Sadly, last week, out of the blue I got a reminder of why professional dog photography is important to those of us whose pets are family.
Our neighbor’s dog was the victim of a hit and run accident and passed away far too soon. Mochi, a Siberian Husky, was beloved by our entire neighborhood in Incline Village, Nevada, a smallish mountain town where dogs often roam the block freely and share their affection with everyone. When we were in town I could always count on my morning visit from Mochi. As soon as my coffee was made, like clockwork, she was up on our back deck and calling to me through the glass door. If you’ve ever had the privilege of knowing a Husky you know they are very, very vocal. She’d come in and we’d have a morning chat, during which she was insistent that I share the breakfast bounty she could acutely smell. One day last month I’d just returned from a sunrise landscape shoot and had my camera on the counter when she came bounding up the stairs. She was in a particularly happy mood and so I thought I’d grab a few frames just for fun. She was a natural and hammed it up for me, no doubt hoping her reward would be the fresh piece of bacon she smelled me cooking a block away. I really loved the shots which captured her many moods I’ve grown so accustomed to…friendly, silly, stoic, but most of all happy.
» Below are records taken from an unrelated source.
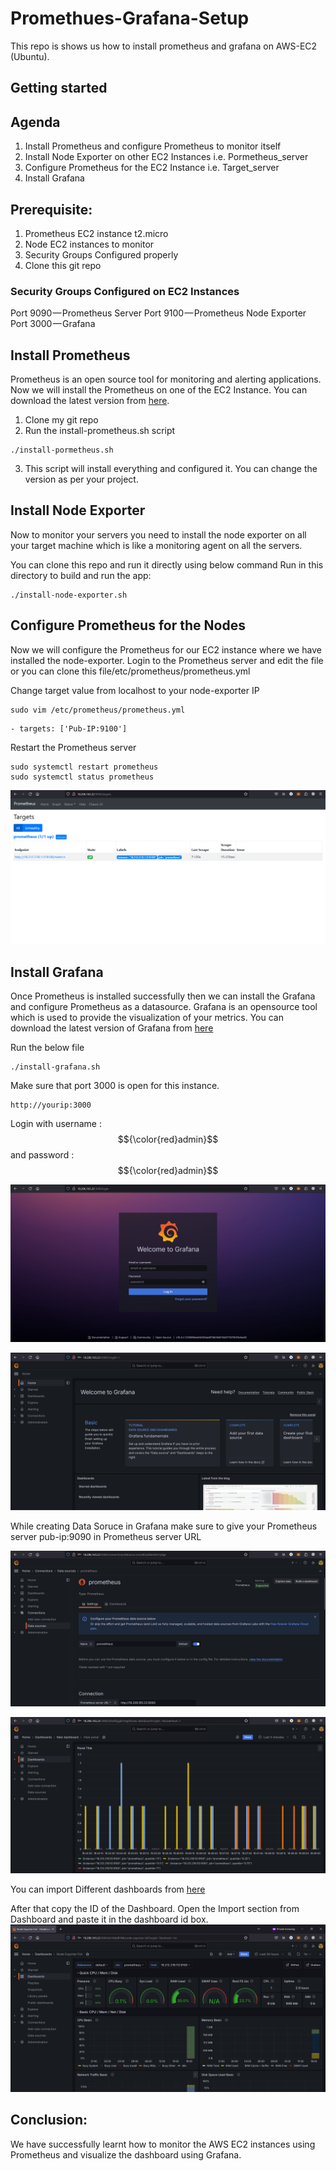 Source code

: # Promethues-Grafana-Setup
This repo is shows us how to install prometheus and grafana on AWS-EC2 (Ubuntu).

## Getting started

## Agenda
1.  Install Prometheus and configure Prometheus to monitor itself
2.  Install Node Exporter on other EC2 Instances i.e. Pormetheus_server
3.  Configure Prometheus for the EC2 Instance i.e. Target_server
4.  Install Grafana

##  Prerequisite:
1.  Prometheus EC2 instance t2.micro 
2.  Node EC2 instances to monitor
3.  Security Groups Configured properly
4.  Clone this git repo

### Security Groups Configured on EC2 Instances
Port 9090 — Prometheus Server
Port 9100 — Prometheus Node Exporter
Port 3000 — Grafana

##  Install Prometheus
Prometheus is an open source tool for monitoring and alerting applications.
Now we will install the Prometheus on one of the EC2 Instance. You can download the latest version from [here](https://prometheus.io/download/).

1.  Clone my git repo
2.  Run the install-prometheus.sh script
```shell
./install-pormetheus.sh
```
3.  This script will install everything and configured it. You can change the version as per your project.

##  Install Node Exporter

Now to monitor your servers you need to install the node exporter on all your target machine which is like a monitoring agent on all the servers.

You can clone this repo and run it directly using below command
Run in this directory to build and run the app:
```shell
./install-node-exporter.sh
```
##  Configure Prometheus for the Nodes
Now we will configure the Prometheus for our EC2 instance where we have installed the node-exporter. Login to the Prometheus server and edit the file or you can clone this file/etc/prometheus/prometheus.yml

Change target value from localhost to your node-exporter IP
```shell
sudo vim /etc/prometheus/prometheus.yml
```
```shell
- targets: ['Pub-IP:9100']
```
Restart the Prometheus server
```shell
sudo systemctl restart prometheus
sudo systemctl status prometheus
```

![Prometheus with Node Exporter](prometheus-node-export.png)

##  Install Grafana

Once Prometheus is installed successfully then we can install the Grafana and configure Prometheus as a datasource. Grafana is an opensource tool which is used to provide the visualization of your metrics. 
You can download the latest version of Grafana from [here](https://grafana.com/grafana/download)

Run the below file
```shell
./install-grafana.sh
```
Make sure that port 3000 is open for this instance.
```shell
http://yourip:3000
```
Login with username : $${\color{red}admin}$$ and password  : $${\color{red}admin}$$

![Grafana WelcomePage](grafana-welcome.png)

![Grafana HomePage](grafana-home.png)

While creating Data Soruce in Grafana make sure to give your Prometheus server pub-ip:9090 in Prometheus server URL

![Grafana DataSource](grafana-data_source.png)

![Grafana Dashboard](grafana-dashboard.png)

You can import Different dashboards from [here](https://grafana.com/grafana/dashboards/)

After that copy the ID of the Dashboard. Open the Import section from Dashboard and paste it in the dashboard id box.
![Grafana Dashboard](grafana-dashboard-2.png)


##  Conclusion:

We have successfully learnt how to monitor the AWS EC2 instances using Prometheus and visualize the dashboard using Grafana.

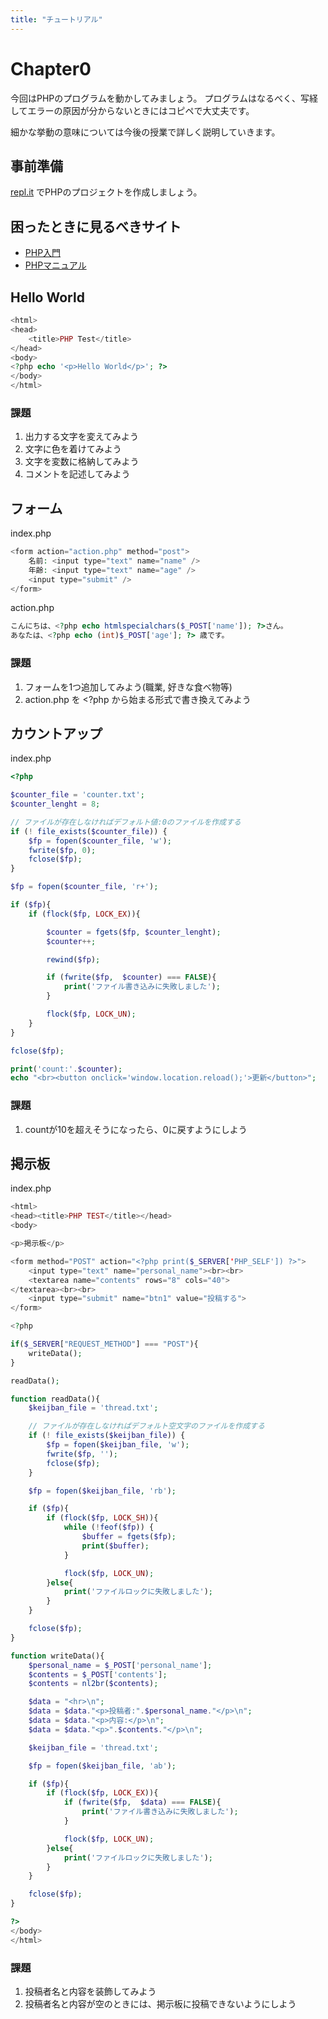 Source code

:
 ```yaml
---
title: "チュートリアル"
---
```


# Chapter0

今回はPHPのプログラムを動かしてみましょう。
プログラムはなるべく、写経してエラーの原因が分からないときにはコピペで大丈夫です。

細かな挙動の意味については今後の授業で詳しく説明していきます。

## 事前準備

[repl.it](https://repl.it/) でPHPのプロジェクトを作成しましょう。

## 困ったときに見るべきサイト

- [PHP入門](https://www.javadrive.jp/php/)
- [PHPマニュアル](https://www.php.net/manual/ja/index.php)

## Hello World

```php
<html>
<head>
    <title>PHP Test</title>
</head>
<body>
<?php echo '<p>Hello World</p>'; ?>
</body>
</html>
```

### 課題

1. 出力する文字を変えてみよう
1. 文字に色を着けてみよう
1. 文字を変数に格納してみよう
1. コメントを記述してみよう

## フォーム

index.php

```php
<form action="action.php" method="post">
    名前: <input type="text" name="name" />
    年齢: <input type="text" name="age" />
    <input type="submit" />
</form>
```

action.php

```php
こんにちは、<?php echo htmlspecialchars($_POST['name']); ?>さん。
あなたは、<?php echo (int)$_POST['age']; ?> 歳です。
```

### 課題

1. フォームを1つ追加してみよう(職業, 好きな食べ物等)
1. action.php を <?php から始まる形式で書き換えてみよう


## カウントアップ

index.php

```php
<?php

$counter_file = 'counter.txt';
$counter_lenght = 8;

// ファイルが存在しなければデフォルト値:0のファイルを作成する
if (! file_exists($counter_file)) {
    $fp = fopen($counter_file, 'w');
    fwrite($fp, 0);
    fclose($fp);
}

$fp = fopen($counter_file, 'r+');

if ($fp){
    if (flock($fp, LOCK_EX)){

        $counter = fgets($fp, $counter_lenght);
        $counter++;

        rewind($fp);

        if (fwrite($fp,  $counter) === FALSE){
            print('ファイル書き込みに失敗しました');
        }

        flock($fp, LOCK_UN);
    }
}

fclose($fp);

print('count:'.$counter);
echo "<br><button onclick='window.location.reload();'>更新</button>";
```

### 課題

1. countが10を超えそうになったら、0に戻すようにしよう


## 掲示板

index.php

```php
<html>
<head><title>PHP TEST</title></head>
<body>

<p>掲示板</p>

<form method="POST" action="<?php print($_SERVER['PHP_SELF']) ?>">
    <input type="text" name="personal_name"><br><br>
    <textarea name="contents" rows="8" cols="40">
</textarea><br><br>
    <input type="submit" name="btn1" value="投稿する">
</form>

<?php

if($_SERVER["REQUEST_METHOD"] === "POST"){
    writeData();
}

readData();

function readData(){
    $keijban_file = 'thread.txt';

    // ファイルが存在しなければデフォルト空文字のファイルを作成する
    if (! file_exists($keijban_file)) {
        $fp = fopen($keijban_file, 'w');
        fwrite($fp, '');
        fclose($fp);
    }

    $fp = fopen($keijban_file, 'rb');

    if ($fp){
        if (flock($fp, LOCK_SH)){
            while (!feof($fp)) {
                $buffer = fgets($fp);
                print($buffer);
            }

            flock($fp, LOCK_UN);
        }else{
            print('ファイルロックに失敗しました');
        }
    }

    fclose($fp);
}

function writeData(){
    $personal_name = $_POST['personal_name'];
    $contents = $_POST['contents'];
    $contents = nl2br($contents);

    $data = "<hr>\n";
    $data = $data."<p>投稿者:".$personal_name."</p>\n";
    $data = $data."<p>内容:</p>\n";
    $data = $data."<p>".$contents."</p>\n";

    $keijban_file = 'thread.txt';

    $fp = fopen($keijban_file, 'ab');

    if ($fp){
        if (flock($fp, LOCK_EX)){
            if (fwrite($fp,  $data) === FALSE){
                print('ファイル書き込みに失敗しました');
            }

            flock($fp, LOCK_UN);
        }else{
            print('ファイルロックに失敗しました');
        }
    }

    fclose($fp);
}

?>
</body>
</html>
```

### 課題

1. 投稿者名と内容を装飾してみよう
1. 投稿者名と内容が空のときには、掲示板に投稿できないようにしよう
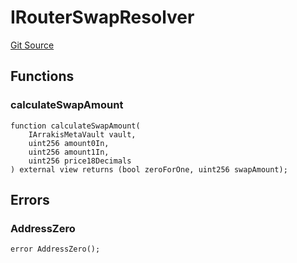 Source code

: # IRouterSwapResolver
[Git Source](https://github.com/ArrakisFinance/arrakis-modular/blob/4485c572ded3a830c181fa38ceaac13efe8eb7f1/src/interfaces/IRouterSwapResolver.sol)


## Functions
### calculateSwapAmount


```solidity
function calculateSwapAmount(
    IArrakisMetaVault vault,
    uint256 amount0In,
    uint256 amount1In,
    uint256 price18Decimals
) external view returns (bool zeroForOne, uint256 swapAmount);
```

## Errors
### AddressZero

```solidity
error AddressZero();
```


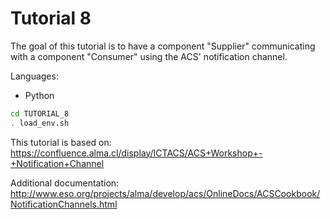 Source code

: # Tutorial 8
The goal of this tutorial is to have a component "Supplier" communicating with a component "Consumer" using the ACS' notification channel.  

Languages:
* Python

```bash
cd TUTORIAL_8
. load_env.sh
```

This tutorial is based on: https://confluence.alma.cl/display/ICTACS/ACS+Workshop+-+Notification+Channel

Additional documentation: http://www.eso.org/projects/alma/develop/acs/OnlineDocs/ACSCookbook/NotificationChannels.html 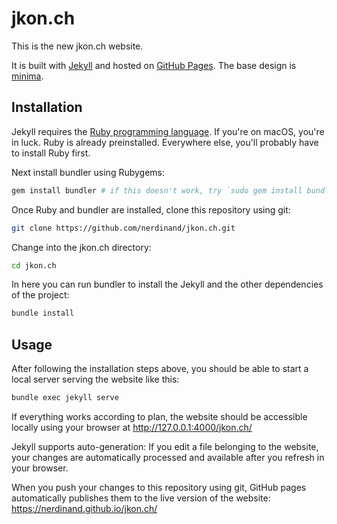 # jkon.ch

This is the new jkon.ch website.

It is built with [Jekyll](https://jekyllrb.com/) and hosted on [GitHub Pages](https://pages.github.com/). The base design is  [minima](https://github.com/jekyll/minima).

## Installation

Jekyll requires the [Ruby programming language](https://www.ruby-lang.org/). If you're on macOS, you're in luck. Ruby is already preinstalled. Everywhere else, you'll probably have to install Ruby first.

Next install bundler using Rubygems:

```bash
gem install bundler # if this doesn't work, try `sudo gem install bundler`
```

Once Ruby and bundler are installed, clone this repository using git:

```bash
git clone https://github.com/nerdinand/jkon.ch.git
```

Change into the jkon.ch directory:

```bash
cd jkon.ch
```

In here you can run bundler to install the Jekyll and the other dependencies of the project:

```bash
bundle install
```

## Usage

After following the installation steps above, you should be able to start a local server serving the website like this:

```bash
bundle exec jekyll serve
```

If everything works according to plan, the website should be accessible locally using your browser at http://127.0.0.1:4000/jkon.ch/

Jekyll supports auto-generation: If you edit a file belonging to the website, your changes are automatically processed and available after you refresh in your browser.

When you push your changes to this repository using git, GitHub pages automatically publishes them to the live version of the website: https://nerdinand.github.io/jkon.ch/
Now that she’s left us, these pictures mean even more. I’m so glad that I have them to share with our neighbor. They can cherish and remember her the way she was. Forever. For so many of us our animals are not just pets, they are family. For me, I know that’s why dog photography plays such an important role in my life. I am so proud to be able to help people capture and hold on to special memories of their loved ones.
Sweet dreams Mochi. You’re a good girl.